Book review: Shan Ru-hong's "The War in the South"

Shan Ruhong is one of a number of members of the former Malayan Communist Party who have recently published their memoirs.

This particular volume is a detailed account of the guerillas that fought the occupying Japanese forces in the Malayan state of Negri Sembilan during World War 2.

They operated as the Malayan Peoples Anti-Japanese Army (MPAJA) under the leadership of the Party.

The Malayan Communist Party, however, was led at this time by a Vietnamese national known as Lai Te who worked as a double agent for the Japanese during the war and for the British after the war.

The story of his eventual exposure and removal from leadership is told in Chin Peng’s book “Alias Chin Peng: My Side of History”.


Shan Ruhong provides an incredibly detailed record of the various committees and organizations established to further the anti-Japanese cause. Some of this detail is lost on me as a non-Malaysian, but for the descendents of the heroes of this struggle to have a record of their parents’ and grandparents’ contributions is a wonderful legacy.

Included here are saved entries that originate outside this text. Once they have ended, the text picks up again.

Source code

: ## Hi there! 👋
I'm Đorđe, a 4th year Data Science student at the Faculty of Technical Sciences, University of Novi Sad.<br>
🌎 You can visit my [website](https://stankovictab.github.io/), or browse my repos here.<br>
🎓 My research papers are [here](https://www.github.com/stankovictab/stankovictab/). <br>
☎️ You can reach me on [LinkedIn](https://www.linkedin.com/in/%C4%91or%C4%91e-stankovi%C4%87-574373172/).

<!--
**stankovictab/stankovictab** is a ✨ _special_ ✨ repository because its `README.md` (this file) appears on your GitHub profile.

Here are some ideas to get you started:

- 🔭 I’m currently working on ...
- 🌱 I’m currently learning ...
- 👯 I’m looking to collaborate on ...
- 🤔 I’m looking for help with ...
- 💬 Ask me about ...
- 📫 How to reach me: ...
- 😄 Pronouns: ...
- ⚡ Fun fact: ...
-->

Drawing on the rich experience of anti-Japanese armed warfare, Shan Ruhong summarises the lessons learned in various stages of the struggle in a way that will be of great benefit to future generations of revolutionary activists. One senses, for example in the 18 observations that Shan Ruhong lists in his chapter on “The State Committee on working methods and tasks”, the same sort of universality of general principles that imbues the writings of Mao Zedong from the same period of anti-Japanese warfare.

Shan Ruhong also discusses the contradiction between central and regional leadership, using the central decision to move the 2 Independent guerillas to West Pahang.

He writes, “With the withdrawal of 2 Independent the fight would be weakened and the enemy attacks would increase, the activity of traitor would also increase. What would be the fate of the anti-Japanese people? How to deal with the decision?”

He notes that “Central had not understood the situation in Negri…nor had they consulted….But the directive had to be obeyed.”

Shan Ruhong communicated his firm acceptance (but disagreement with) the decision to the centre, and urged his comrades to set an example in unity for the people. He pointed out to his comrades that because the local and foreign situation favoured the anti-Japanese struggle, and although the enemy attacks would be fierce, that “our difficulties were temporary and that if we were resolute we would win.”

Shan Ruhong says that after the war, and after Lai Te’s exposure as a Japanese agent. It was clear that decision to transfer 2 Independent had come from the Japanese.

And, despite his own disciplined acceptance of the organizational principle of democratic centralism, he cautions about excessive leadership secrecy: “Lai Te’s movements were a mystery, camouflaged by the excuse that underground activities needed the utmost secrecy. This avoided collective supervision by the Central Committee. Everything was done over the heads of the central Committee.”

Shan Ruhong’s book also reveals some of the background to the apparent isolation of the predominantly Chinese MCP from both the Malay and Indian nationalities.

He accepts that the responsibility mainly lay with the Chinese Malays: “We had formerly been prejudiced and regarded the Malay kampong as ‘backward’ because we only saw that side of them which had swallowed Japanese propaganda, that did not cooperate with the Chinese masses to resist Japan. But that was wrong because it must surely take time for the Malay masses to wake up to the truth about Japanese propaganda.”

Likewise, he blames his own Party leadership for rebuffing an approach from the leaders of 10,000 Malay Indians who “learnt about us and wanted to join the resist Japan movement.” These same Indians “had a hatred of British imperialism, wanting to attack all the way to India to achieve Indian independence.” But nothing came of their overtures, even at the end of the war when the Indians were “ready to join us in attacking the British” owing to Lai Te’s rejection of the proposal.